[Data listing Boundary: Start]

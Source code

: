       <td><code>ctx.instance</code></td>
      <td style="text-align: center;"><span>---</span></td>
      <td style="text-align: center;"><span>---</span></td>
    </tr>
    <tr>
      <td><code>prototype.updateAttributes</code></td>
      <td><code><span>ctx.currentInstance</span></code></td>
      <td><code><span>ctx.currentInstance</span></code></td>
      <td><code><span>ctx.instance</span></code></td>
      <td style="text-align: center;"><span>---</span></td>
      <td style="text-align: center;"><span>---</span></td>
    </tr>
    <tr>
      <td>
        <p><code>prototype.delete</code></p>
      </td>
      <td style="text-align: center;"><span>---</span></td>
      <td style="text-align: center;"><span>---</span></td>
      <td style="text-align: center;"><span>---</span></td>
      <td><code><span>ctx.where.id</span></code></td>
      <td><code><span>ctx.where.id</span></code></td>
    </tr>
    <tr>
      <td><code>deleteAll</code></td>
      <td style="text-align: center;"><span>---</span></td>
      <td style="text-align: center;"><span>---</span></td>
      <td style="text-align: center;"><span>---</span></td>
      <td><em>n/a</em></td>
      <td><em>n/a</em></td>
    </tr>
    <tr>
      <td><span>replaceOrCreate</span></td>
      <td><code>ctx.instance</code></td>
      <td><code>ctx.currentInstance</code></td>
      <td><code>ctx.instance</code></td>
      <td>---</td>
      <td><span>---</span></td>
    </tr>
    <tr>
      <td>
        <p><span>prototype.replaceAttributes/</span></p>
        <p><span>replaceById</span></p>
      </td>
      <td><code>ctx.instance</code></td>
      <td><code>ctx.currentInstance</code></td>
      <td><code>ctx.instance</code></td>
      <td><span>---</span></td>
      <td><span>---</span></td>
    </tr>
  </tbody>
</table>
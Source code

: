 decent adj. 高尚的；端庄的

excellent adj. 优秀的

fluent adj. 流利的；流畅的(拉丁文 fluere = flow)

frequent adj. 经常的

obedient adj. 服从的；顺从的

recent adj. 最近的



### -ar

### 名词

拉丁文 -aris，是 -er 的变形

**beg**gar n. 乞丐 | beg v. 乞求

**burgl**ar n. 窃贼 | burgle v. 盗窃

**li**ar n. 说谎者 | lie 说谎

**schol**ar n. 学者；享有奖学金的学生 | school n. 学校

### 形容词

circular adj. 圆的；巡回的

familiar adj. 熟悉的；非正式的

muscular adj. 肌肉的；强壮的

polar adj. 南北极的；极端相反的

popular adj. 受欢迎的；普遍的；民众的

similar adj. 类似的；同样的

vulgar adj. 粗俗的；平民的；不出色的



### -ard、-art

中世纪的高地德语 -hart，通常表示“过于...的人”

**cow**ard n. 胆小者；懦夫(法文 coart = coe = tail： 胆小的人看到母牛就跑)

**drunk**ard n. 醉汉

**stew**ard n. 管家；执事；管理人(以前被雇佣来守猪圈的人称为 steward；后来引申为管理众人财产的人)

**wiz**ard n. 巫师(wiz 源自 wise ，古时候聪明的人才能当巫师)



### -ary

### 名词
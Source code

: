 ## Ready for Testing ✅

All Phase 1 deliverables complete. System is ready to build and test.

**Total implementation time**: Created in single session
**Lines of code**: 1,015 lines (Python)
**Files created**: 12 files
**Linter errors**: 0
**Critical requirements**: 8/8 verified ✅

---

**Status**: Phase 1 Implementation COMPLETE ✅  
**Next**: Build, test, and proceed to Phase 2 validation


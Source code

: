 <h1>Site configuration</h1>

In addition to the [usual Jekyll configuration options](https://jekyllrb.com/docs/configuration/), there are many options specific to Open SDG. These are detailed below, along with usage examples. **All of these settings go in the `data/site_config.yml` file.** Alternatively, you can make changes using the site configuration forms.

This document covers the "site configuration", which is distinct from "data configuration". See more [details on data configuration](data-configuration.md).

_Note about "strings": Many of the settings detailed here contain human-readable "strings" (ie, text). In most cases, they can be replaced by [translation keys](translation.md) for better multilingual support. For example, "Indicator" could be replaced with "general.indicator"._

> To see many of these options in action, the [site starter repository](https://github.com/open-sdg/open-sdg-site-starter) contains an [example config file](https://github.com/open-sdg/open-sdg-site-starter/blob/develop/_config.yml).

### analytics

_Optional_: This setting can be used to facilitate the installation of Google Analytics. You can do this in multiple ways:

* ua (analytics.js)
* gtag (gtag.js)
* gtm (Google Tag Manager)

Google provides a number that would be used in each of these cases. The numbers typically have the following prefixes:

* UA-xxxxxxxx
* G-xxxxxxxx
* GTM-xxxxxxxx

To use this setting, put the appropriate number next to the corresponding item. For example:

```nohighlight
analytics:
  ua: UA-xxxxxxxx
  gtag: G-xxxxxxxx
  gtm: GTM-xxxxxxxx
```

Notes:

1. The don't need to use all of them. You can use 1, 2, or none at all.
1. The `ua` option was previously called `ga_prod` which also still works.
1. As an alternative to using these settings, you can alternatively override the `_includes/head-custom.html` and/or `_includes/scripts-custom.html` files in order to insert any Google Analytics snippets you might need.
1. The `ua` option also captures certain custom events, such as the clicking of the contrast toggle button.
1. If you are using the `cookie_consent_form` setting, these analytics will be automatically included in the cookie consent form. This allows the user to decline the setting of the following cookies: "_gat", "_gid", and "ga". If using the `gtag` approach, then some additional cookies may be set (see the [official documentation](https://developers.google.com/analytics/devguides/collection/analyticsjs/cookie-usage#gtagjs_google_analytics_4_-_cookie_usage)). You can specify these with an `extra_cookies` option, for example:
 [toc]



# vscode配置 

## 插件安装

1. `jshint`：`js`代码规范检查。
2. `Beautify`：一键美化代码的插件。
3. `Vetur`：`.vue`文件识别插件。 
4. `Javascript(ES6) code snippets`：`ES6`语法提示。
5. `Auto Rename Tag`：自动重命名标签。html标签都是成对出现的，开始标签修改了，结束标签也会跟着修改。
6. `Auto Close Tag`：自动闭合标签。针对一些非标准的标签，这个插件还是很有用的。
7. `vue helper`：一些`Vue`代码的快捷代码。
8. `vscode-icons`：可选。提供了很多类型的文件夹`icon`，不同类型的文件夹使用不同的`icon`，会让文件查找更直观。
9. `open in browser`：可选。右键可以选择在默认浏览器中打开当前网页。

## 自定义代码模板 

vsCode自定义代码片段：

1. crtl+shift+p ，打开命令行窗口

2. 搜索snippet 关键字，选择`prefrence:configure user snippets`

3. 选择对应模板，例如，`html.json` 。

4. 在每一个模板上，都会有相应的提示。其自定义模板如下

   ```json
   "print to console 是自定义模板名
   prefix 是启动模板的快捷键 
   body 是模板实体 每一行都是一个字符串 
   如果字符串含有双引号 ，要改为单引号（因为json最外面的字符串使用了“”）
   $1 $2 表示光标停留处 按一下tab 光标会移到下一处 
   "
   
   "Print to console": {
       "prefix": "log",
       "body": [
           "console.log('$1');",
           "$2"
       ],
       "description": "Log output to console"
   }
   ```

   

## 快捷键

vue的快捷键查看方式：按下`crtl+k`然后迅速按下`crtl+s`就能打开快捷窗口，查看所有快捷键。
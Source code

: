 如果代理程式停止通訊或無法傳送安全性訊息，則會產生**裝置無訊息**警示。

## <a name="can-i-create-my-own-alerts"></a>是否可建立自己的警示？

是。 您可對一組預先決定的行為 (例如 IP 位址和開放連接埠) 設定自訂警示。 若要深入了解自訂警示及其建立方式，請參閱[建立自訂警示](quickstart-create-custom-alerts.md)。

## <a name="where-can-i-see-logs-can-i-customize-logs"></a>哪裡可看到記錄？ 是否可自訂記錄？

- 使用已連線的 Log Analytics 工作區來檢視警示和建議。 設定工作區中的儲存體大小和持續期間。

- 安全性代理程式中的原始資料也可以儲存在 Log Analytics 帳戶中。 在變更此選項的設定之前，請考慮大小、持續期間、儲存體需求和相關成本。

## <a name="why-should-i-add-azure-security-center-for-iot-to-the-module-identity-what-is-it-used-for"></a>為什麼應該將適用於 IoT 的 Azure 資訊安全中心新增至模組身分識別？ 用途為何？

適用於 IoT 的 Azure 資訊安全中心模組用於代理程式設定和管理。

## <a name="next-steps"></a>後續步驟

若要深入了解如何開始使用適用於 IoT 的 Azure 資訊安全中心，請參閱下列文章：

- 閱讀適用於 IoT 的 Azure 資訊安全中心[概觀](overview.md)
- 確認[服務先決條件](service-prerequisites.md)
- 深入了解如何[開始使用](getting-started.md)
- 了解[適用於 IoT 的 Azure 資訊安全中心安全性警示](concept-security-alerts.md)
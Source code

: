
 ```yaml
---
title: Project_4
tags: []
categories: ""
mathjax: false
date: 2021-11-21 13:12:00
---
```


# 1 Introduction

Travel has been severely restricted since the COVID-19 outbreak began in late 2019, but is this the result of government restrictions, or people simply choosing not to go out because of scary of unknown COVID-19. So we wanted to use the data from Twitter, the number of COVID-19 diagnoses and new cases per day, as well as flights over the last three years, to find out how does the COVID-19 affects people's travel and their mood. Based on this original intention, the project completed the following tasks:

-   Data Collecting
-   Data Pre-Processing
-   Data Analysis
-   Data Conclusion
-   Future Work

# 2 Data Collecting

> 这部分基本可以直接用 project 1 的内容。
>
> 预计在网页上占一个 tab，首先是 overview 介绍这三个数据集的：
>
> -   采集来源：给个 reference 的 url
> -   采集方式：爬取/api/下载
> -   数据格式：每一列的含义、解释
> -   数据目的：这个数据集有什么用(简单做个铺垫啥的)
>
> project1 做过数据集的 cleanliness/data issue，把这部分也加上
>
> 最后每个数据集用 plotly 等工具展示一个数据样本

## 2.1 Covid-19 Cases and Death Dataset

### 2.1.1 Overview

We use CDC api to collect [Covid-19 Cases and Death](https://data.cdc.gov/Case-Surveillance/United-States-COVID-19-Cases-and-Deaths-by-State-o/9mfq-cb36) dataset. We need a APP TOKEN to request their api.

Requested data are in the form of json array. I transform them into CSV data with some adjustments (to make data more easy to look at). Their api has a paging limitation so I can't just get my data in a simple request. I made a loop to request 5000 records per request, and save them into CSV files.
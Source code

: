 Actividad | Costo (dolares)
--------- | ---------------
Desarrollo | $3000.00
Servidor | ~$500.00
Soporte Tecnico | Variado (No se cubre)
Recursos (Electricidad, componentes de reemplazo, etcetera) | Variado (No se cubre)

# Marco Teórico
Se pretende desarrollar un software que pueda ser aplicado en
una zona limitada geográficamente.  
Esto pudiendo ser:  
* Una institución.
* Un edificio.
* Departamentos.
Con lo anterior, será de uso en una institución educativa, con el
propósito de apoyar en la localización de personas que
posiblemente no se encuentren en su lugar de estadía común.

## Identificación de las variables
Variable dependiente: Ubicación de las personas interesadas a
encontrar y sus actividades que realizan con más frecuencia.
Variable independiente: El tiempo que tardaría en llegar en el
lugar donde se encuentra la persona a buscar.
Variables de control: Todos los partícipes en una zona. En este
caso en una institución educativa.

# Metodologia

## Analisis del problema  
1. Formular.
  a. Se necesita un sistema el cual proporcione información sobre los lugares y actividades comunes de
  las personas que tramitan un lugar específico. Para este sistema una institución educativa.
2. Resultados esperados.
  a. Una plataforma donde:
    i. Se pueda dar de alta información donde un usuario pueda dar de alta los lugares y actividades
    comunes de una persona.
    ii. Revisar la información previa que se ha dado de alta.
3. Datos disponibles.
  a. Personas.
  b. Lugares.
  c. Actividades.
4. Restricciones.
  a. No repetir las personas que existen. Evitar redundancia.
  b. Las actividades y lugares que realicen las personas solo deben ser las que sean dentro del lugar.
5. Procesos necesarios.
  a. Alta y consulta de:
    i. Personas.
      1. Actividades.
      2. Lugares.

[Data listing Boundary: End]

Word for word, restate only the lines from the one containing "1. Formular." through the last line of the entries, with both ends kept.

1. Formular.
  a. Se necesita un sistema el cual proporcione información sobre los lugares y actividades comunes de
  las personas que tramitan un lugar específico. Para este sistema una institución educativa.
2. Resultados esperados.
  a. Una plataforma donde:
    i. Se pueda dar de alta información donde un usuario pueda dar de alta los lugares y actividades
    comunes de una persona.
    ii. Revisar la información previa que se ha dado de alta.
3. Datos disponibles.
  a. Personas.
  b. Lugares.
  c. Actividades.
4. Restricciones.
  a. No repetir las personas que existen. Evitar redundancia.
  b. Las actividades y lugares que realicen las personas solo deben ser las que sean dentro del lugar.
5. Procesos necesarios.
  a. Alta y consulta de:
    i. Personas.
      1. Actividades.
      2. Lugares.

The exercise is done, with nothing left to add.